METTL3/YTHDC1 mediates up-regulation of lncRNA OGRU in an m6A-dependent manner involving in oxidative stress and inflammation of HG-induced Müller cells.

Abstract

Background: Diabetic retinopathy (DR) is a common complication of diabetes, which may cause visual disturbance and even loss of sight. Oxidative stress and inflammation are two crucial pathological factors of DR; however, their specific regulatory mechanisms in DR remain obscure.

Methods: DR models were established in streptozotocin-challenged rats and high glucose (HG)-stimulated Müller cells. Western blotting and RT-qPCR were performed to determine target molecule levels. ROS release was evaluated by DCFH-DA staining, and the levels of MDA, GSH, SOD, and CAT were detected using commercial kits. The levels of proinflammatory factors (TNF-α, IL-1β, IL-6, MCP-1, and CXCL-1) were analyzed by RT-qPCR and ELISA. The subcellular localization of OGRU was observed by FISH. Molecular interaction was evaluated by RIP. M6A level was assessed by MeRIP and colorimetric quantification kit.
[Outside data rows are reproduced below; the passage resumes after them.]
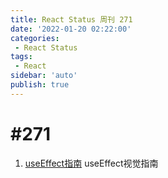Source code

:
 ```yaml
---
title: React Status 周刊 271
date: '2022-01-20 02:22:00'
categories:
 - React Status
tags:
 - React
sidebar: 'auto'
publish: true
---
```

# #271
1. [useEffect指南](./A_Visual_Guide_to_useEffect.md) useEffect视觉指南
Results: HG stimulation or diabetic stress resulted in an elevation in the overall m6A level, as well as expression level of methyltransferase-like 3 (METTL3) in the experimental models of DR. M6A writer METTL3 stabilized lncRNA OGRU via m6A modification. Functionally, METTL3 deficiency relieved HG-induced oxidative stress damage and inflammation in Müller cells. Rescue assays demonstrated that OGRU overexpression reversed METTL3 silencing-mediated protection against HG-stimulated Müller cells. Furthermore, YTH Domain-Containing Protein 1 (YTHDC1) coordinated with METTL3 to enhance OGRU stability in an m6A-dependent manner.

Conclusion: METTL3-mediated m6A modification stabilized OGRU with assistance of YTHDC1, which led to oxidative stress and inflammation during DR progression. Targeting METTL3/YTHDC1/OGRU axis might be a potential therapeutic strategy for DR.